### Exercise prompt
Within these records, how many lines hold "null"? Give the number alone.

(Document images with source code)
....................

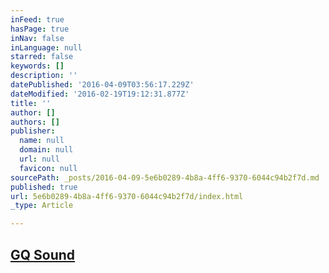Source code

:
 ```yaml
---
inFeed: true
hasPage: true
inNav: false
inLanguage: null
starred: false
keywords: []
description: ''
datePublished: '2016-04-09T03:56:17.229Z'
dateModified: '2016-02-19T19:12:31.877Z'
title: ''
author: []
authors: []
publisher:
  name: null
  domain: null
  url: null
  favicon: null
sourcePath: _posts/2016-04-09-5e6b0289-4b8a-4ff6-9370-6044c94b2f7d.md
published: true
url: 5e6b0289-4b8a-4ff6-9370-6044c94b2f7d/index.html
_type: Article

---
```

## [GQ Sound][0]

[0]: http://gqsound.com/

....................

### Answer below
5